Saturday 2 August 2014

TRC: follow-up action needed to advance accountability and justice

The debate and charged discussion around reconciliation will not go away. As South Africans we are celebrated worldwide for our attempts at reconciliation using the Truth and Reconciliation Commission and other measures, but we have left so many key aspects hanging.

The process is incomplete from a number of angles. The first is that the government has failed to implement most of the recommendations of the TRC, as the organisation, Khulumani, continues to point out.

The government has paid reparations to victims, it has undertaken some memorialisation work, but many recommendations have been relegated to file 13. One of these was a proposal for a once-off wealth tax levied against business and industry. Sampie Terreblanche has argued that group relations in South Africa would have been more harmonious if the government had adopted such a wealth tax.

The second reason is that the government has so far failed to prosecute those perpetrators of gross violations who did not apply for amnesty or were refused amnesty. Such prosecutions will surface further details about what really happened in the darkest corners of the apartheid system.

The third reason is that the TRC process did not allow for examination of structural aspects of apartheid. At the time of its sitting, the late Neville Alexander called on the commission – without success – to hold hearings on issues such as land and education.

All the signs are that we will benefit, even today, from hearings into the migrant labour systems or if we had held hearings to forge a deeper understanding of the devastation caused by bantu education.

A fourth area of incompleteness relates to the problem of victims, including those who testified at the commission. Khulumani argues that the government has paid the reparations amount – R30000 – to less than a quarter of those who should receive them.
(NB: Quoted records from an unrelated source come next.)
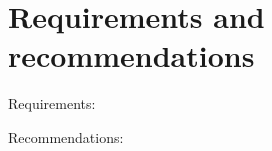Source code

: \section{Requirements and recommendations}
\label{sec:spec_doc_req_and_rec}

\noindent
Requirements:
\begin{itemize}
\end{itemize}

\noindent
Recommendations:
\begin{itemize}
\end{itemize}

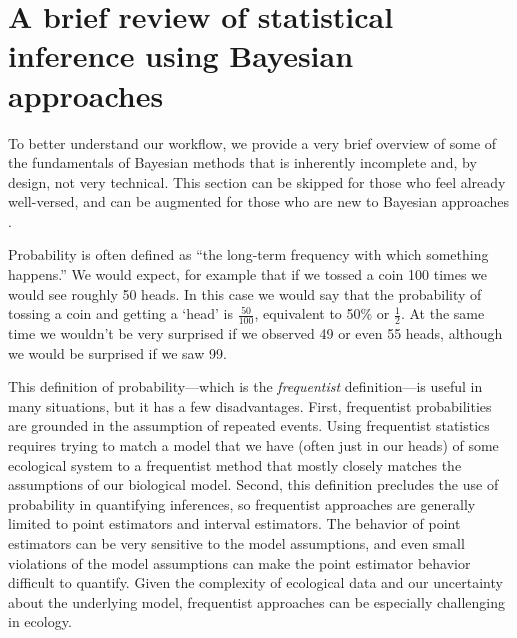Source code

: \documentclass[11pt]{article}
\begin{document}
\section*{A brief review of statistical inference using Bayesian approaches}


To better understand our workflow, we provide a very brief overview of some of the fundamentals of Bayesian methods that is inherently incomplete and, by design, not very technical. This section can be skipped for those who feel already well-versed, and can be augmented for those who are new to Bayesian approaches \citep[for example,][]{statrethink,BDA,regotherstories}.

Probability is often defined as ``the long-term frequency with which something happens.'' We would expect, for example that if we tossed a coin 100 times we would see roughly 50 heads. In this case we would say that the probability of tossing a coin and getting a `head' is $\frac{50}{100}$, equivalent to 50\% or $\frac{1}{2}$. At the same time we wouldn't be very surprised if we observed 49 or even 55 heads, although we would be surprised if we saw 99.

This definition of probability---which is the \emph{frequentist} definition---is useful in many situations, but it has a few disadvantages. First, frequentist probabilities are grounded in the assumption of repeated events. Using frequentist statistics requires trying to match a model that we have (often just in our heads) of some ecological system to a frequentist method that mostly closely matches the assumptions of our biological model. Second, this definition precludes the use of probability in quantifying inferences, so frequentist approaches are generally limited to point estimators and interval estimators.  The behavior of point estimators can be very sensitive to the model assumptions, and even small violations of the model assumptions can make the point estimator behavior difficult to quantify. Given the complexity of ecological data and our uncertainty about the underlying model, frequentist approaches can be especially challenging in ecology. 
\end{document}
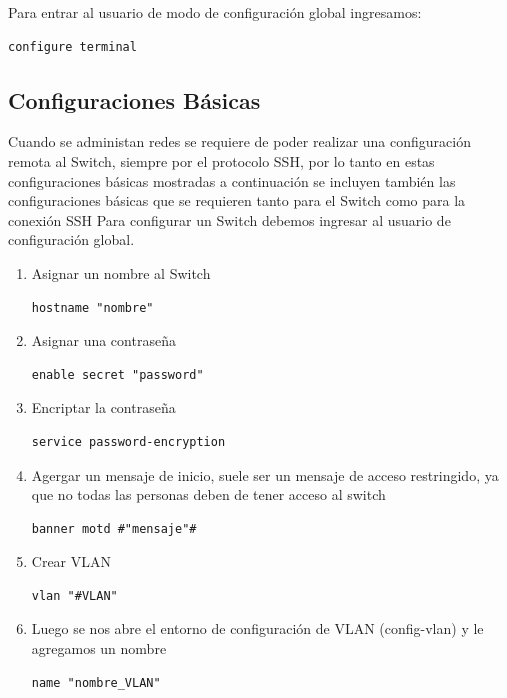\documentclass[journal]{IEEEtran}
\begin{document}
Para entrar al usuario de modo de configuración global ingresamos:
\begin{lstlisting}[frame=single]
configure terminal
\end{lstlisting}

\subsection{\textbf{Configuraciones Básicas}}
Cuando se administan redes se requiere de poder realizar una configuración remota al Switch, siempre por el protocolo SSH, por lo tanto en estas configuraciones básicas mostradas a continuación se incluyen también las configuraciones básicas que se requieren tanto para el Switch como para la conexión SSH
Para configurar un Switch debemos ingresar al usuario de configuración global.
\begin{enumerate}
	
	\item Asignar un nombre al Switch
	\begin{lstlisting}[frame=single]
hostname "nombre"
	\end{lstlisting}
	
	\item Asignar una contraseña
	\begin{lstlisting}[frame=single]
enable secret "password"
	\end{lstlisting}
	
	\item Encriptar la contraseña
	
	\begin{lstlisting}[frame=single]
service password-encryption
	\end{lstlisting}
	
	\item Agergar un mensaje de inicio, suele ser un mensaje de acceso restringido, ya que no todas las personas deben de tener acceso al switch
	\begin{lstlisting}[frame=single]
banner motd #"mensaje"#
	\end{lstlisting}
	
	\item Crear VLAN
	\begin{lstlisting}[frame=single]
vlan "#VLAN"
	\end{lstlisting}
	
	\item Luego se nos abre el entorno de configuración de VLAN (config-vlan) y le agregamos un nombre
	\begin{lstlisting}[frame=single]
name "nombre_VLAN"
	\end{lstlisting}
	

\end{enumerate}
\end{document}
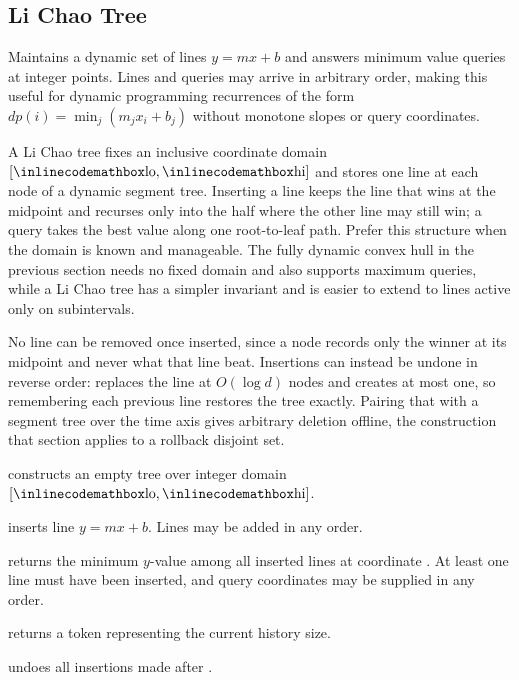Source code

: \subsection{Li Chao Tree}
\label{sec:5.3.7}
Maintains a dynamic set of lines $y = mx + b$ and answers minimum value queries at integer points. Lines and queries may arrive in arbitrary order, making this useful for dynamic programming recurrences of the form $dp(i) = \min_j (m_j x_i + b_j)$ without monotone slopes or query coordinates.

A Li Chao tree fixes an inclusive coordinate domain $[{\inlinecodemath{lo}}, {\inlinecodemath{hi}}]$ and stores one line at each node of a dynamic segment tree. Inserting a line keeps the line that wins at the midpoint and recurses only into the half where the other line may still win; a query takes the best value along one root-to-leaf path. Prefer this structure when the domain is known and manageable. The fully dynamic convex hull in the previous section needs no fixed domain and also supports maximum queries, while a Li Chao tree has a simpler invariant and is easier to extend to lines active only on subintervals.

No line can be removed once inserted, since a node records only the winner at its midpoint and never what that line beat. Insertions can instead be undone in reverse order:  replaces the line at $O(\log d)$ nodes and creates at most one, so remembering each previous line restores the tree exactly. Pairing that with a segment tree over the time axis gives arbitrary deletion offline, the construction that section  applies to a rollback disjoint set.

\begin{compactitem}
  \item {} constructs an empty tree over integer domain $[{\inlinecodemath{lo}}, {\inlinecodemath{hi}}]$.
  \item {} inserts line $y = mx + b$. Lines may be added in any order.
  \item {} returns the minimum $y$-value among all inserted lines at coordinate . At least one line must have been inserted, and query coordinates may be supplied in any order.
  \item {} returns a token representing the current history size.
  \item {} undoes all insertions made after .
\end{compactitem}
“The victims’ suffering remains unalleviated as they continue to lobby the government to open the list and to broaden community reparations. Tragically, many families are obliged to pay for their own investigations to uncover the truth of the fate and whereabouts of loved ones,” says Yasmin Sooka of the Foundation for Human Rights.

A woefully understaffed missing persons task force has only scratched the surface in following up on missing persons reported to the TRC. Through locating burial sites, forensic work and exhumations, less than one fifth out of 600 cases have been resolved.

With these concerns as a backdrop there have been calls to revisit the TRC.

At a panel discussion at the Durban Film Festival, the Institute of Justice and Reconciliation called for the TRC to be “reopened” and Abba Omar, writing in The New Age in July last year, called for a second phase of the TRC.

“The reality is that there is much of our past which still needs to be confronted, so much suspicion of people who may have been part of the apartheid system which remains unresolved, so many families and communities still carrying so many wounds,” Omar wrote.

“I believe that the core result of such a process would be a better healed nation, where we don’t walk around with the feeling that those who served apartheid have not only got away with it but continue to thrive in the new South Africa.”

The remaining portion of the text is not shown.